What the code above results and is in a error statement in both the FireBug console and the JavaScript error console 2 which reads as follows. "newSpan is not defined."

Ah, that was my mistake. You had created the variable 'newSPAN' and I tried to use it as 'newSpan'. If you make them the same, that should fix that problem.


I have another question about this new code as well. In the fourth line of that new function given to me is this code " if (attrNode) ". This only seems to check if the function was called passing to it the required parameters, but why would you call this function without the parameters it requires.

No, that's not what it's checking:

var attrNode = el.getAttributeNode(attr);
if (attrNode)

What this is doing is seeing if the function getAttributeNode finds an attribute for the element. The reason for this is that when creating a new element, IE will create it with a bunch of 'default' attributes pre-defined, whereas most other browsers will not assume you want default attributes defined. So, what this is really doing is trying to get the attribute... if it exists (as it will in IE), then modify the existing value. If it doesn't exist (Firefox, etc.), then set the attribute value.

Make sense?

MarcMiller

9:07 pm on Dec 8, 2006 (gmt 0)

10+ Year Member



Ah, that was my mistake. You had created the variable 'newSPAN' and I tried to use it as 'newSpan'. If you make them the same, that should fix that problem.
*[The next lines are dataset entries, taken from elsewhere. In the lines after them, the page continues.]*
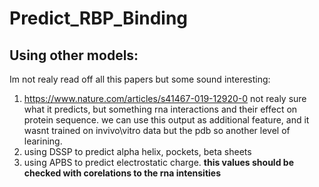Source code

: # Predict_RBP_Binding



## Using other models:
Im not realy read off all this papers but some sound interesting:
1. https://www.nature.com/articles/s41467-019-12920-0 not realy sure what it predicts, but something rna interactions and their effect on protein sequence. we can use this output as additional feature, and it wasnt trained on invivo\vitro data but the pdb so another level of learining.
2. using DSSP to predict alpha helix, pockets, beta sheets
3. using APBS to predict electrostatic charge.
**this values should be checked with corelations to the rna intensities**
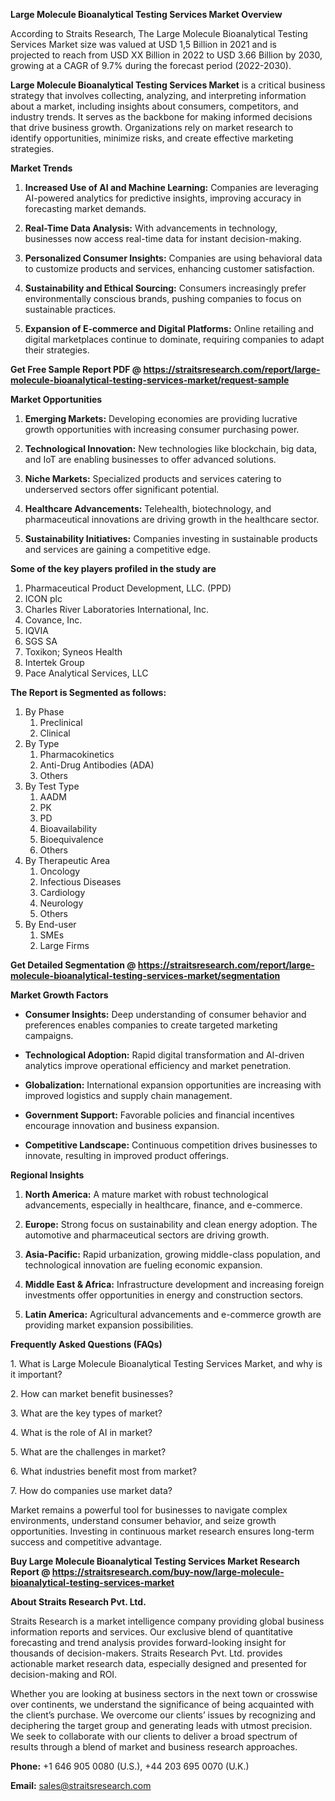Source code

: <p><strong>Large Molecule Bioanalytical Testing Services Market Overview</strong></p>
<p>According to Straits Research, The Large Molecule Bioanalytical Testing Services Market size was valued at USD 1,5 Billion in 2021 and is projected to reach from USD XX Billion in 2022 to USD 3.66 Billion by 2030, growing at a CAGR of 9.7% during the forecast period (2022-2030).</p>
<p><strong>Large Molecule Bioanalytical Testing Services Market</strong> is a critical business strategy that involves collecting, analyzing, and interpreting information about a market, including insights about consumers, competitors, and industry trends. It serves as the backbone for making informed decisions that drive business growth. Organizations rely on market research to identify opportunities, minimize risks, and create effective marketing strategies.</p>
<p><strong>Market Trends</strong></p>
<ol>
<li>
<p><strong>Increased Use of AI and Machine Learning:</strong> Companies are leveraging AI-powered analytics for predictive insights, improving accuracy in forecasting market demands.</p>
</li>
<li>
<p><strong>Real-Time Data Analysis:</strong> With advancements in technology, businesses now access real-time data for instant decision-making.</p>
</li>
<li>
<p><strong>Personalized Consumer Insights:</strong> Companies are using behavioral data to customize products and services, enhancing customer satisfaction.</p>
</li>
<li>
<p><strong>Sustainability and Ethical Sourcing:</strong> Consumers increasingly prefer environmentally conscious brands, pushing companies to focus on sustainable practices.</p>
</li>
<li>
<p><strong>Expansion of E-commerce and Digital Platforms:</strong> Online retailing and digital marketplaces continue to dominate, requiring companies to adapt their strategies.</p>
</li>
</ol>
<p><strong>Get Free Sample Report PDF @ <a href=https://straitsresearch.com/report/large-molecule-bioanalytical-testing-services-market/request-sample>https://straitsresearch.com/report/large-molecule-bioanalytical-testing-services-market/request-sample</a></strong></p>
<p><strong>Market Opportunities</strong></p>
<ol>
<li>
<p><strong>Emerging Markets:</strong> Developing economies are providing lucrative growth opportunities with increasing consumer purchasing power.</p>
</li>
<li>
<p><strong>Technological Innovation:</strong> New technologies like blockchain, big data, and IoT are enabling businesses to offer advanced solutions.</p>
</li>
<li>
<p><strong>Niche Markets:</strong> Specialized products and services catering to underserved sectors offer significant potential.</p>
</li>
<li>
<p><strong>Healthcare Advancements:</strong> Telehealth, biotechnology, and pharmaceutical innovations are driving growth in the healthcare sector.</p>
</li>
<li>
<p><strong>Sustainability Initiatives:</strong> Companies investing in sustainable products and services are gaining a competitive edge.</p>
</li>
</ol>
<div>
<div><strong>Some of the key players profiled in the study are</strong></div>
</div>
<p><ol>
<li>Pharmaceutical Product Development, LLC. (PPD)</li>
<li>ICON plc</li>
<li>Charles River Laboratories International, Inc.</li>
<li>Covance, Inc.</li>
<li>IQVIA</li>
<li>SGS SA</li>
<li>Toxikon; Syneos Health</li>
<li>Intertek Group</li>
<li>Pace Analytical Services, LLC</li>
</ol>
<p></p></p>
<p><strong>The Report is Segmented as follows:</strong></p>
<p><ol>
<li>By Phase
<ol>
<li>Preclinical</li>
<li>Clinical</li>
</ol>
</li>
<li>By Type
<ol>
<li>Pharmacokinetics</li>
<li>Anti-Drug Antibodies (ADA)</li>
<li>Others</li>
</ol>
</li>
<li>By Test Type
<ol>
<li>AADM</li>
<li>PK</li>
<li>PD</li>
<li>Bioavailability</li>
<li>Bioequivalence</li>
<li>Others</li>
</ol>
</li>
<li>By Therapeutic Area
<ol>
<li>Oncology</li>
<li>Infectious Diseases</li>
<li>Cardiology</li>
<li>Neurology</li>
<li>Others</li>
</ol>
</li>
<li>By End-user
<ol>
<li>SMEs</li>
<li>Large Firms</li>
</ol>
</li>
</ol></p>
<p><strong>Get Detailed Segmentation @ <a href=https://straitsresearch.com/report/large-molecule-bioanalytical-testing-services-market/segmentation>https://straitsresearch.com/report/large-molecule-bioanalytical-testing-services-market/segmentation</a></strong></p>
<p><strong>Market Growth Factors</strong></p>
<ul>
<li>
<p><strong>Consumer Insights:</strong> Deep understanding of consumer behavior and preferences enables companies to create targeted marketing campaigns.</p>
</li>
<li>
<p><strong>Technological Adoption:</strong> Rapid digital transformation and AI-driven analytics improve operational efficiency and market penetration.</p>
</li>
<li>
<p><strong>Globalization:</strong> International expansion opportunities are increasing with improved logistics and supply chain management.</p>
</li>
<li>
<p><strong>Government Support:</strong> Favorable policies and financial incentives encourage innovation and business expansion.</p>
</li>
<li>
<p><strong>Competitive Landscape:</strong> Continuous competition drives businesses to innovate, resulting in improved product offerings.</p>
</li>
</ul>
<p><strong>Regional Insights</strong></p>
<ol>
<li>
<p><strong>North America:</strong> A mature market with robust technological advancements, especially in healthcare, finance, and e-commerce.</p>
</li>
<li>
<p><strong>Europe:</strong> Strong focus on sustainability and clean energy adoption. The automotive and pharmaceutical sectors are driving growth.</p>
</li>
<li>
<p><strong>Asia-Pacific:</strong> Rapid urbanization, growing middle-class population, and technological innovation are fueling economic expansion.</p>
</li>
<li>
<p><strong>Middle East &amp; Africa:</strong> Infrastructure development and increasing foreign investments offer opportunities in energy and construction sectors.</p>
</li>
<li>
<p><strong>Latin America:</strong> Agricultural advancements and e-commerce growth are providing market expansion possibilities.</p>
</li>
</ol>
<p><strong>Frequently Asked Questions (FAQs)</strong></p>
<p>1. What is Large Molecule Bioanalytical Testing Services Market, and why is it important?</p>
<p>2. How can market benefit businesses?</p>
<p>3. What are the key types of market?</p>
<p>4. What is the role of AI in market?</p>
<p>5. What are the challenges in market?</p>
<p>6. What industries benefit most from market?</p>
<p>7. How do companies use market data?</p>
<p>Market remains a powerful tool for businesses to navigate complex environments, understand consumer behavior, and seize growth opportunities. Investing in continuous market research ensures long-term success and competitive advantage.</p>
<p><strong>Buy Large Molecule Bioanalytical Testing Services Market Research Report @ <a href=https://straitsresearch.com/buy-now/large-molecule-bioanalytical-testing-services-market>https://straitsresearch.com/buy-now/large-molecule-bioanalytical-testing-services-market</a></strong></p>
<p><strong>About Straits Research Pvt. Ltd.</strong></p>
<p>Straits Research is a market intelligence company providing global business information reports and services. Our exclusive blend of quantitative forecasting and trend analysis provides forward-looking insight for thousands of decision-makers. Straits Research Pvt. Ltd. provides actionable market research data, especially designed and presented for decision-making and ROI.</p>
<p>Whether you are looking at business sectors in the next town or crosswise over continents, we understand the significance of being acquainted with the client&rsquo;s purchase. We overcome our clients&rsquo; issues by recognizing and deciphering the target group and generating leads with utmost precision. We seek to collaborate with our clients to deliver a broad spectrum of results through a blend of market and business research approaches.</p>
<p><strong>Phone:</strong> +1 646 905 0080 (U.S.), +44 203 695 0070 (U.K.)</p>
<p><strong>Email:</strong> <u><a href=mailto:sales@straitsresearch.com>sales@straitsresearch.com</a></u></p>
Are you making another mistake in your answer or mind being dense, but the first 'newSPAN' in the above said sentence in the second look identical to me.

Trace

9:27 pm on Dec 8, 2006 (gmt 0)

10+ Year Member



Javascript is case-sensitive.

newSpan is not the same as NewSpaN or NEWSPAN.

MichaelBluejay

7:36 am on Dec 9, 2006 (gmt 0)

WebmasterWorld Senior Member 10+ Year Member Top Contributors Of The Month



"pookie" is just the id I gave that image. You could call it "image" or "Frankenstein" or "JoeBlow" if you want.

I'm still not sure exactly what you're trying to do, but if all you need is to get an image on the page when the user mouses over or clicks something, that's the way to do it, because it's all of one line of code.